Task instructions: Copy out every line from the records that includes "this".

[Document images with source code]
--- START ---

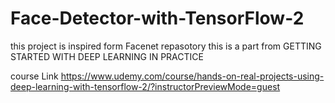 # Face-Detector-with-TensorFlow-2
this project is inspired form Facenet repasotory 
this is a part from  GETTING STARTED WITH DEEP LEARNING IN PRACTICE

course Link https://www.udemy.com/course/hands-on-real-projects-using-deep-learning-with-tensorflow-2/?instructorPreviewMode=guest 
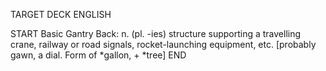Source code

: TARGET DECK
ENGLISH

START
Basic
Gantry
Back: n. (pl. -ies) structure supporting a travelling crane, railway or road signals, rocket-launching equipment, etc. [probably gawn, a dial. Form of *gallon, + *tree]
END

--- END ---

Answer:
this project is inspired form Facenet repasotory 
this is a part from  GETTING STARTED WITH DEEP LEARNING IN PRACTICE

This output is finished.